„Doominance” to drugi album włoskiego zespołu Aeternal Seprium,
który gra muzykę z pogranicza heavy/power metalu. W ich
muzyce usłyszymy wpływy Iron Fire, Primal Fear czy Bloodbound.
Stawiają na mocne riffy, na wyrazisty wokal fabio Privitera znanego
z Sound Storm, a także na dynamikę. Nie są oryginalni, ani nie
wyznaczają nowych trendów, grają po prostu swoje. Nowy album
jest kontynuacją tego co mieliśmy na „Againts oblivons shade”.
Fabio idealnie się sprawdza w tym co robi. Zespół sporo
zyskał na jego zatrudnieniu. W muzyce pojawił się pazur i
zadziorność, której może nieco brakowało. „Doominance”

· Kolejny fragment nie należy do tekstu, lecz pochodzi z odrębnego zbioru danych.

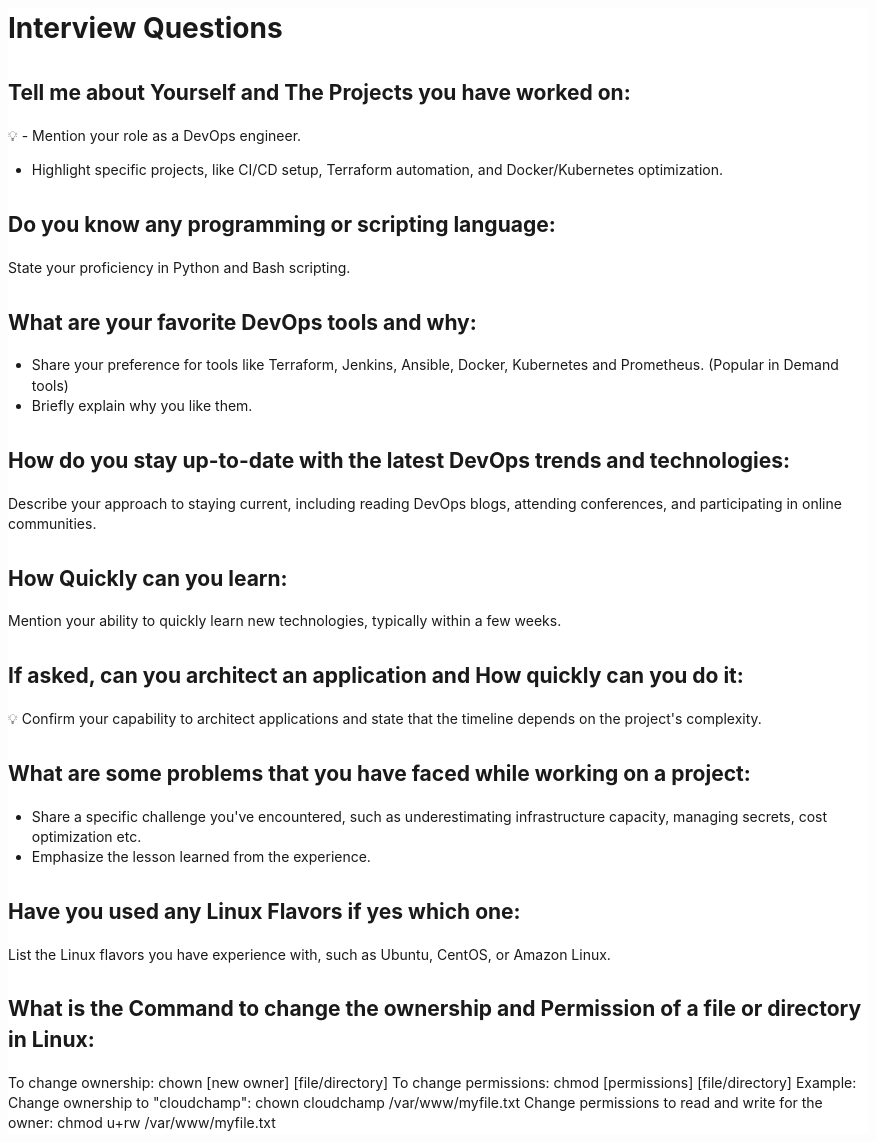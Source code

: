 # Interview Questions

## Tell me about Yourself and The Projects you have worked on:
💡 - Mention your role as a DevOps engineer.
- Highlight specific projects, like CI/CD setup, Terraform automation, and Docker/Kubernetes optimization.


## Do you know any programming or scripting language:
State your proficiency in Python and Bash scripting.


## What are your favorite DevOps tools and why:
- Share your preference for tools like Terraform, Jenkins, Ansible, Docker, Kubernetes and
Prometheus. (Popular in Demand tools)
- Briefly explain why you like them.

## How do you stay up-to-date with the latest DevOps trends and technologies:
Describe your approach to staying current, including reading DevOps blogs, attending conferences,
and participating in online communities.

## How Quickly can you learn:
Mention your ability to quickly learn new technologies, typically within a few weeks.

## If asked, can you architect an application and How quickly can you do it:
💡 Confirm your capability to architect applications and state that the timeline depends on the project's complexity.

## What are some problems that you have faced while working on a project:
- Share a specific challenge you've encountered, such as underestimating infrastructure capacity, managing secrets, cost optimization etc.
- Emphasize the lesson learned from the experience.


## Have you used any Linux Flavors if yes which one:
List the Linux flavors you have experience with, such as Ubuntu, CentOS, or Amazon Linux.


## What is the Command to change the ownership and Permission of a file or directory in Linux:
To change ownership: chown [new owner] [file/directory]
To change permissions: chmod [permissions] [file/directory]
Example:
Change ownership to "cloudchamp": chown cloudchamp /var/www/myfile.txt
Change permissions to read and write for the owner: chmod u+rw /var/www/myfile.txt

zawiera 9 kompozycji i wszystkie utrzymane są w podobnym stylu, tak
więc nie ma co oczekiwać jakiś fajerwerków czy zaskoczenia.
Dobrze wypada otwieracz „I will dance on Your tombs”
czy ostrzejszy „Grieving April”, w którym
słychać wpływy Primal Fear. Klimatycznie zaczyna się „Unwaken”,
który szybko przekształca się w stonowanego walca na miarę
tych tworzonych przez Judas Priest. Partie gitarowe zagrane są tak
dość podręcznikowo, ale w takim rozpędzonym „Rock My
name” budzą podziw. Sam kawałek przypomina poniekąd
twórczość Metal Church, spora w tym zasługa Fabio, który
brzmi tutaj jak Mike Howe. „Fuck The Narcissim” to
kolejny mocny punkt tej płyty. Jest agresja, mroczny klimat i
odpowiednia dynamika rodem z płyt Attacker, czy Helstar. Zespół
radzi sobie z dłuższymi kompozycjami co pokazuje „devil
Pray”. Klasycznie za to brzmi zamykający „End is
Far... or else”, gdzie postawiono na technikę i
agresywność. Włoski band wie czego chce i po prostu robi swoje.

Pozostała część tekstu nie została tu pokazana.